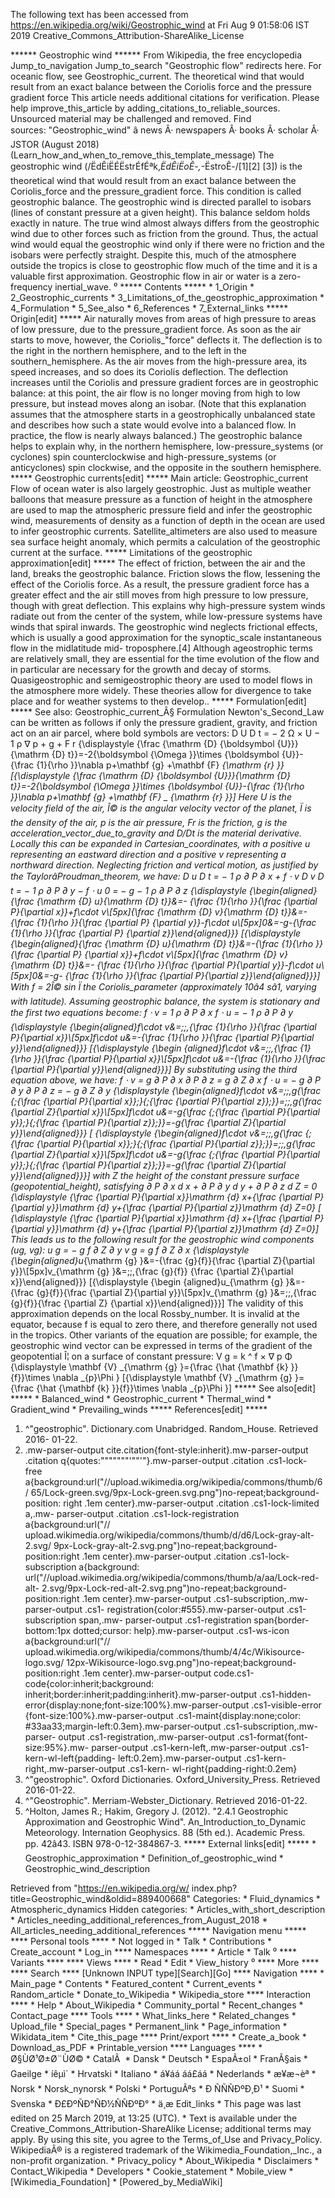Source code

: The following text has been accessed from https://en.wikipedia.org/wiki/Geostrophic_wind at Fri Aug 9 01:58:06 IST 2019
Creative_Commons_Attribution-ShareAlike_License




















****** Geostrophic wind ******
From Wikipedia, the free encyclopedia
Jump_to_navigation Jump_to_search
"Geostrophic flow" redirects here. For oceanic flow, see Geostrophic_current.
The theoretical wind that would result from an exact balance between the
Coriolis force and the pressure gradient force
 This article needs additional citations for verification. Please help improve_this_article by
 adding_citations_to_reliable_sources. Unsourced material may be challenged and removed.
 Find sources: "Geostrophic_wind" â news Â· newspapers Â· books Â· scholar Â· JSTOR (August
 2018)(Learn_how_and_when_to_remove_this_template_message)
The geostrophic wind (/ËdÊiËÉËstrÉfÉªk,_ËdÊiËoÊ-,_-ËstroÊ-/[1][2]
[3]) is the theoretical wind that would result from an exact balance between
the Coriolis_force and the pressure_gradient force. This condition is called
geostrophic balance. The geostrophic wind is directed parallel to isobars
(lines of constant pressure at a given height). This balance seldom holds
exactly in nature. The true wind almost always differs from the geostrophic
wind due to other forces such as friction from the ground. Thus, the actual
wind would equal the geostrophic wind only if there were no friction and the
isobars were perfectly straight. Despite this, much of the atmosphere outside
the tropics is close to geostrophic flow much of the time and it is a valuable
first approximation. Geostrophic flow in air or water is a zero-frequency
inertial_wave.
⁰
***** Contents *****
    * 1_Origin
    * 2_Geostrophic_currents
    * 3_Limitations_of_the_geostrophic_approximation
    * 4_Formulation
    * 5_See_also
    * 6_References
    * 7_External_links
***** Origin[edit] *****
Air naturally moves from areas of high pressure to areas of low pressure, due
to the pressure_gradient force. As soon as the air starts to move, however, the
Coriolis_"force" deflects it. The deflection is to the right in the northern
hemisphere, and to the left in the southern_hemisphere. As the air moves from
the high-pressure area, its speed increases, and so does its Coriolis
deflection. The deflection increases until the Coriolis and pressure gradient
forces are in geostrophic balance: at this point, the air flow is no longer
moving from high to low pressure, but instead moves along an isobar. (Note that
this explanation assumes that the atmosphere starts in a geostrophically
unbalanced state and describes how such a state would evolve into a balanced
flow. In practice, the flow is nearly always balanced.) The geostrophic balance
helps to explain why, in the northern hemisphere, low-pressure_systems (or
cyclones) spin counterclockwise and high-pressure_systems (or anticyclones)
spin clockwise, and the opposite in the southern hemisphere.
***** Geostrophic currents[edit] *****
Main article: Geostrophic_current
Flow of ocean water is also largely geostrophic. Just as multiple weather
balloons that measure pressure as a function of height in the atmosphere are
used to map the atmospheric pressure field and infer the geostrophic wind,
measurements of density as a function of depth in the ocean are used to infer
geostrophic currents. Satellite_altimeters are also used to measure sea surface
height anomaly, which permits a calculation of the geostrophic current at the
surface.
***** Limitations of the geostrophic approximation[edit] *****
The effect of friction, between the air and the land, breaks the geostrophic
balance. Friction slows the flow, lessening the effect of the Coriolis force.
As a result, the pressure gradient force has a greater effect and the air still
moves from high pressure to low pressure, though with great deflection. This
explains why high-pressure system winds radiate out from the center of the
system, while low-pressure systems have winds that spiral inwards.
The geostrophic wind neglects frictional effects, which is usually a good
approximation for the synoptic_scale instantaneous flow in the midlatitude mid-
troposphere.[4] Although ageostrophic terms are relatively small, they are
essential for the time evolution of the flow and in particular are necessary
for the growth and decay of storms. Quasigeostrophic and semigeostrophic theory
are used to model flows in the atmosphere more widely. These theories allow for
divergence to take place and for weather systems to then develop..
***** Formulation[edit] *****
See also: Geostrophic_current_Â§ Formulation
Newton's_Second_Law can be written as follows if only the pressure gradient,
gravity, and friction act on an air parcel, where bold symbols are vectors:
             D   U     D  t    = &#x2212; 2  &#x03A9;  &#x00D7;  U  &#x2212;
      1 &#x03C1;   &#x2207; p +  g  +   F    r      {\displaystyle {\frac
      {\mathrm {D} {\boldsymbol {U}}}{\mathrm {D} t}}=-2{\boldsymbol {\Omega
      }}\times {\boldsymbol {U}}-{\frac {1}{\rho }}\nabla p+\mathbf {g}
      +\mathbf {F} _{\mathrm {r} }}  [{\displaystyle {\frac {\mathrm {D}
      {\boldsymbol {U}}}{\mathrm {D} t}}=-2{\boldsymbol {\Omega }}\times
      {\boldsymbol {U}}-{\frac {1}{\rho }}\nabla p+\mathbf {g} +\mathbf {F} _
      {\mathrm {r} }}]
Here U is the velocity field of the air, Î© is the angular velocity vector of
the planet, Ï is the density of the air, p is the air pressure, Fr is the
friction, g is the acceleration_vector_due_to_gravity and D/Dt is the material
derivative.
Locally this can be expanded in Cartesian_coordinates, with a positive u
representing an eastward direction and a positive v representing a northward
direction. Neglecting friction and vertical motion, as justified by the
TaylorâProudman_theorem, we have:
                 D  u    D  t       = &#x2212;   1 &#x03C1;      &#x2202; P
      &#x2202; x    + f &#x22C5; v         D  v    D  t       = &#x2212;   1
      &#x03C1;      &#x2202; P   &#x2202; y    &#x2212; f &#x22C5; u     0    =
      &#x2212; g &#x2212;   1 &#x03C1;      &#x2202; P   &#x2202; z
      {\displaystyle {\begin{aligned}{\frac {\mathrm {D} u}{\mathrm {D} t}}&=-
      {\frac {1}{\rho }}{\frac {\partial P}{\partial x}}+f\cdot v\\[5px]{\frac
      {\mathrm {D} v}{\mathrm {D} t}}&=-{\frac {1}{\rho }}{\frac {\partial P}
      {\partial y}}-f\cdot u\\[5px]0&=-g-{\frac {1}{\rho }}{\frac {\partial P}
      {\partial z}}\end{aligned}}}  [{\displaystyle {\begin{aligned}{\frac
      {\mathrm {D} u}{\mathrm {D} t}}&=-{\frac {1}{\rho }}{\frac {\partial P}
      {\partial x}}+f\cdot v\\[5px]{\frac {\mathrm {D} v}{\mathrm {D} t}}&=-
      {\frac {1}{\rho }}{\frac {\partial P}{\partial y}}-f\cdot u\\[5px]0&=-g-
      {\frac {1}{\rho }}{\frac {\partial P}{\partial z}}\end{aligned}}}]
With f = 2Î© sin Ï the Coriolis_parameter (approximately 10â4 sâ1, varying
with latitude).
Assuming geostrophic balance, the system is stationary and the first two
equations become:
             f &#x22C5; v    =      1 &#x03C1;      &#x2202; P   &#x2202; x
      f &#x22C5; u    = &#x2212;   1 &#x03C1;      &#x2202; P   &#x2202; y
      {\displaystyle {\begin{aligned}f\cdot v&=\;\;\,{\frac {1}{\rho }}{\frac
      {\partial P}{\partial x}}\\[5px]f\cdot u&=-{\frac {1}{\rho }}{\frac
      {\partial P}{\partial y}}\end{aligned}}}  [{\displaystyle {\begin
      {aligned}f\cdot v&=\;\;\,{\frac {1}{\rho }}{\frac {\partial P}{\partial
      x}}\\[5px]f\cdot u&=-{\frac {1}{\rho }}{\frac {\partial P}{\partial
      y}}\end{aligned}}}]
By substituting using the third equation above, we have:
             f &#x22C5; v    =    g        &#x2202; P   &#x2202; x
      &#x2202; P   &#x2202; z        =    g    &#x2202; Z   &#x2202; x        f
      &#x22C5; u    = &#x2212; g        &#x2202; P   &#x2202; y
      &#x2202; P   &#x2202; z        = &#x2212; g    &#x2202; Z   &#x2202; y
      {\displaystyle {\begin{aligned}f\cdot v&=\;\;\,g{\frac {\;{\frac
      {\partial P}{\partial x}}\;}{\;{\frac {\partial P}{\partial
      z}}\;}}=\;\;\,g{\frac {\partial Z}{\partial x}}\\[5px]f\cdot u&=-g{\frac
      {\;{\frac {\partial P}{\partial y}}\;}{\;{\frac {\partial P}{\partial
      z}}\;}}=-g{\frac {\partial Z}{\partial y}}\end{aligned}}}  [
      {\displaystyle {\begin{aligned}f\cdot v&=\;\;\,g{\frac {\;{\frac
      {\partial P}{\partial x}}\;}{\;{\frac {\partial P}{\partial
      z}}\;}}=\;\;\,g{\frac {\partial Z}{\partial x}}\\[5px]f\cdot u&=-g{\frac
      {\;{\frac {\partial P}{\partial y}}\;}{\;{\frac {\partial P}{\partial
      z}}\;}}=-g{\frac {\partial Z}{\partial y}}\end{aligned}}}]
with Z the height of the constant pressure surface (geopotential_height),
satisfying
            &#x2202; P   &#x2202; x     d  x +    &#x2202; P   &#x2202; y     d
      y +    &#x2202; P   &#x2202; z     d  Z = 0   {\displaystyle {\frac
      {\partial P}{\partial x}}\mathrm {d} x+{\frac {\partial P}{\partial
      y}}\mathrm {d} y+{\frac {\partial P}{\partial z}}\mathrm {d} Z=0}  [
      {\displaystyle {\frac {\partial P}{\partial x}}\mathrm {d} x+{\frac
      {\partial P}{\partial y}}\mathrm {d} y+{\frac {\partial P}{\partial
      z}}\mathrm {d} Z=0}]
This leads us to the following result for the geostrophic wind components (ug,
vg):
              u   g       = &#x2212;   g f      &#x2202; Z   &#x2202; y
      v   g       =      g f      &#x2202; Z   &#x2202; x
      {\displaystyle {\begin{aligned}u_{\mathrm {g} }&=-{\frac {g}{f}}{\frac
      {\partial Z}{\partial y}}\\[5px]v_{\mathrm {g} }&=\;\;\,{\frac {g}{f}}
      {\frac {\partial Z}{\partial x}}\end{aligned}}}  [{\displaystyle {\begin
      {aligned}u_{\mathrm {g} }&=-{\frac {g}{f}}{\frac {\partial Z}{\partial
      y}}\\[5px]v_{\mathrm {g} }&=\;\;\,{\frac {g}{f}}{\frac {\partial Z}
      {\partial x}}\end{aligned}}}]
The validity of this approximation depends on the local Rossby_number. It is
invalid at the equator, because f is equal to zero there, and therefore
generally not used in the tropics.
Other variants of the equation are possible; for example, the geostrophic wind
vector can be expressed in terms of the gradient of the geopotential Î¦ on a
surface of constant pressure:
           V    g    =      k  &#x005E;   f   &#x00D7;  &#x2207;  p   &#x03A6;
      {\displaystyle \mathbf {V} _{\mathrm {g} }={\frac {\hat {\mathbf {k} }}
      {f}}\times \nabla _{p}\Phi }  [{\displaystyle \mathbf {V} _{\mathrm {g}
      }={\frac {\hat {\mathbf {k} }}{f}}\times \nabla _{p}\Phi }]
***** See also[edit] *****
    * Balanced_wind
    * Geostrophic_current
    * Thermal_wind
    * Gradient_wind
    * Prevailing_winds
***** References[edit] *****
   1. ^"geostrophic". Dictionary.com Unabridged. Random_House. Retrieved 2016-
      01-22.
   2. .mw-parser-output cite.citation{font-style:inherit}.mw-parser-output
      .citation q{quotes:"\"""\"""'""'"}.mw-parser-output .citation .cs1-lock-
      free a{background:url("//upload.wikimedia.org/wikipedia/commons/thumb/6/
      65/Lock-green.svg/9px-Lock-green.svg.png")no-repeat;background-position:
      right .1em center}.mw-parser-output .citation .cs1-lock-limited a,.mw-
      parser-output .citation .cs1-lock-registration a{background:url("//
      upload.wikimedia.org/wikipedia/commons/thumb/d/d6/Lock-gray-alt-2.svg/
      9px-Lock-gray-alt-2.svg.png")no-repeat;background-position:right .1em
      center}.mw-parser-output .citation .cs1-lock-subscription a{background:
      url("//upload.wikimedia.org/wikipedia/commons/thumb/a/aa/Lock-red-alt-
      2.svg/9px-Lock-red-alt-2.svg.png")no-repeat;background-position:right
      .1em center}.mw-parser-output .cs1-subscription,.mw-parser-output .cs1-
      registration{color:#555}.mw-parser-output .cs1-subscription span,.mw-
      parser-output .cs1-registration span{border-bottom:1px dotted;cursor:
      help}.mw-parser-output .cs1-ws-icon a{background:url("//
      upload.wikimedia.org/wikipedia/commons/thumb/4/4c/Wikisource-logo.svg/
      12px-Wikisource-logo.svg.png")no-repeat;background-position:right .1em
      center}.mw-parser-output code.cs1-code{color:inherit;background:
      inherit;border:inherit;padding:inherit}.mw-parser-output .cs1-hidden-
      error{display:none;font-size:100%}.mw-parser-output .cs1-visible-error
      {font-size:100%}.mw-parser-output .cs1-maint{display:none;color:
      #33aa33;margin-left:0.3em}.mw-parser-output .cs1-subscription,.mw-parser-
      output .cs1-registration,.mw-parser-output .cs1-format{font-size:95%}.mw-
      parser-output .cs1-kern-left,.mw-parser-output .cs1-kern-wl-left{padding-
      left:0.2em}.mw-parser-output .cs1-kern-right,.mw-parser-output .cs1-kern-
      wl-right{padding-right:0.2em}
   3. ^"geostrophic". Oxford Dictionaries. Oxford_University_Press. Retrieved
      2016-01-22.
   4. ^"Geostrophic". Merriam-Webster_Dictionary. Retrieved 2016-01-22.
   5. ^Holton, James R.; Hakim, Gregory J. (2012). "2.4.1 Geostrophic
      Approximation and Geostrophic Wind". An_Introduction_to_Dynamic
      Meteorology. Internation Geophysics. 88 (5th ed.). Academic Press.
      pp. 42â43. ISBN 978-0-12-384867-3.
***** External links[edit] *****
    * Geostrophic_approximation
    * Definition_of_geostrophic_wind
    * Geostrophic_wind_description

Retrieved from "https://en.wikipedia.org/w/
index.php?title=Geostrophic_wind&oldid=889400668"
Categories:
    * Fluid_dynamics
    * Atmospheric_dynamics
Hidden categories:
    * Articles_with_short_description
    * Articles_needing_additional_references_from_August_2018
    * All_articles_needing_additional_references
***** Navigation menu *****
**** Personal tools ****
    * Not logged in
    * Talk
    * Contributions
    * Create_account
    * Log_in
**** Namespaces ****
    * Article
    * Talk
⁰
**** Variants ****
**** Views ****
    * Read
    * Edit
    * View_history
⁰
**** More ****
**** Search ****
[Unknown INPUT type][Search][Go]
**** Navigation ****
    * Main_page
    * Contents
    * Featured_content
    * Current_events
    * Random_article
    * Donate_to_Wikipedia
    * Wikipedia_store
**** Interaction ****
    * Help
    * About_Wikipedia
    * Community_portal
    * Recent_changes
    * Contact_page
**** Tools ****
    * What_links_here
    * Related_changes
    * Upload_file
    * Special_pages
    * Permanent_link
    * Page_information
    * Wikidata_item
    * Cite_this_page
**** Print/export ****
    * Create_a_book
    * Download_as_PDF
    * Printable_version
**** Languages ****
    * Ø§ÙØ¹Ø±Ø¨ÙØ©
    * CatalÃ 
    * Dansk
    * Deutsch
    * EspaÃ±ol
    * FranÃ§ais
    * Gaeilge
    * íêµ­ì´
    * Hrvatski
    * Italiano
    * á¥áá áá£áá
    * Nederlands
    * æ¥æ¬èª
    * Norsk
    * Norsk_nynorsk
    * Polski
    * PortuguÃªs
    * Ð ÑÑÑÐºÐ¸Ð¹
    * Suomi
    * Svenska
    * Ð£ÐºÑÐ°ÑÐ½ÑÑÐºÐ°
    * ä¸­æ
Edit_links
    * This page was last edited on 25 March 2019, at 13:25 (UTC).
    * Text is available under the Creative_Commons_Attribution-ShareAlike
      License; additional terms may apply. By using this site, you agree to the
      Terms_of_Use and Privacy_Policy. WikipediaÂ® is a registered trademark of
      the Wikimedia_Foundation,_Inc., a non-profit organization.
    * Privacy_policy
    * About_Wikipedia
    * Disclaimers
    * Contact_Wikipedia
    * Developers
    * Cookie_statement
    * Mobile_view
    * [Wikimedia_Foundation]
    * [Powered_by_MediaWiki]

┄┄┄┄┄┄┄┄┄┄

### Your goal:
All that is needed is an exact copy of the lines from the top of the entries through the line containing "isobars were perfectly", pictures left out.

### Answer section:
Source code

: The following text has been accessed from https://en.wikipedia.org/wiki/Geostrophic_wind at Fri Aug 9 01:58:06 IST 2019
Creative_Commons_Attribution-ShareAlike_License




















****** Geostrophic wind ******
From Wikipedia, the free encyclopedia
Jump_to_navigation Jump_to_search
"Geostrophic flow" redirects here. For oceanic flow, see Geostrophic_current.
The theoretical wind that would result from an exact balance between the
Coriolis force and the pressure gradient force
 This article needs additional citations for verification. Please help improve_this_article by
 adding_citations_to_reliable_sources. Unsourced material may be challenged and removed.
 Find sources: "Geostrophic_wind" â news Â· newspapers Â· books Â· scholar Â· JSTOR (August
 2018)(Learn_how_and_when_to_remove_this_template_message)
The geostrophic wind (/ËdÊiËÉËstrÉfÉªk,_ËdÊiËoÊ-,_-ËstroÊ-/[1][2]
[3]) is the theoretical wind that would result from an exact balance between
the Coriolis_force and the pressure_gradient force. This condition is called
geostrophic balance. The geostrophic wind is directed parallel to isobars
(lines of constant pressure at a given height). This balance seldom holds
exactly in nature. The true wind almost always differs from the geostrophic
wind due to other forces such as friction from the ground. Thus, the actual
wind would equal the geostrophic wind only if there were no friction and the
isobars were perfectly straight. Despite this, much of the atmosphere outside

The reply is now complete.